- PROBLEM TO SOLVE:
Make an exact copy of all the records, one that contains none of the pictures.

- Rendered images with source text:
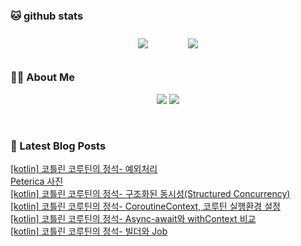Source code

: 
###  🐱 github stats  

<div id="main" align="center">
    <img src="https://github-readme-stats.vercel.app/api?username=peterica&count_private=true&show_icons=true&theme=radical"
        style="height: auto; margin-left: 20px; margin-right: 20px; padding: 10px;"/>
    <img src="https://github-readme-stats.vercel.app/api/top-langs/?username=peterica&layout=compact"   
        style="height: auto; margin-left: 20px; margin-right: 20px; padding: 10px;"/>
</div>

###  💁‍♀️ About Me  
<p align="center">
    <a href="https://peterica.tistory.com/"><img src="https://img.shields.io/badge/Blog-FF5722?style=flat-square&logo=Blogger&logoColor=white"/></a>
    <a href="mailto:ilovefran.ofm@gmail.com"><img src="https://img.shields.io/badge/Gmail-d14836?style=flat-square&logo=Gmail&logoColor=white&link=ilovefran.ofm@gmail.com"/></a>
</p>

<br>

### 📕 Latest Blog Posts   

<a href ="https://peterica.tistory.com/676"> [kotlin] 코틀린 코루틴의 정석- 예외처리 </a> <br><a href ="https://peterica.tistory.com/680"> Peterica 사진 </a> <br><a href ="https://peterica.tistory.com/675"> [kotlin] 코틀린 코루틴의 정석- 구조화된 동시성(Structured Concurrency) </a> <br><a href ="https://peterica.tistory.com/674"> [kotlin] 코틀린 코루틴의 정석- CoroutineContext, 코루틴 실행환경 설정 </a> <br><a href ="https://peterica.tistory.com/673"> [kotlin] 코틀린 코루틴의 정석- Async-await와 withContext 비교 </a> <br><a href ="https://peterica.tistory.com/672"> [kotlin] 코틀린 코루틴의 정석- 빌더와 Job </a> <br>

- RESULT OF THE TASK:
Source code

: 
###  🐱 github stats  

<div id="main" align="center">
    <img src="https://github-readme-stats.vercel.app/api?username=peterica&count_private=true&show_icons=true&theme=radical"
        style="height: auto; margin-left: 20px; margin-right: 20px; padding: 10px;"/>
    <img src="https://github-readme-stats.vercel.app/api/top-langs/?username=peterica&layout=compact"   
        style="height: auto; margin-left: 20px; margin-right: 20px; padding: 10px;"/>
</div>

###  💁‍♀️ About Me  
<p align="center">
    <a href="https://peterica.tistory.com/"><img src="https://img.shields.io/badge/Blog-FF5722?style=flat-square&logo=Blogger&logoColor=white"/></a>
    <a href="mailto:ilovefran.ofm@gmail.com"><img src="https://img.shields.io/badge/Gmail-d14836?style=flat-square&logo=Gmail&logoColor=white&link=ilovefran.ofm@gmail.com"/></a>
</p>

<br>

### 📕 Latest Blog Posts   

<a href ="https://peterica.tistory.com/676"> [kotlin] 코틀린 코루틴의 정석- 예외처리 </a> <br><a href ="https://peterica.tistory.com/680"> Peterica 사진 </a> <br><a href ="https://peterica.tistory.com/675"> [kotlin] 코틀린 코루틴의 정석- 구조화된 동시성(Structured Concurrency) </a> <br><a href ="https://peterica.tistory.com/674"> [kotlin] 코틀린 코루틴의 정석- CoroutineContext, 코루틴 실행환경 설정 </a> <br><a href ="https://peterica.tistory.com/673"> [kotlin] 코틀린 코루틴의 정석- Async-await와 withContext 비교 </a> <br><a href ="https://peterica.tistory.com/672"> [kotlin] 코틀린 코루틴의 정석- 빌더와 Job </a> <br>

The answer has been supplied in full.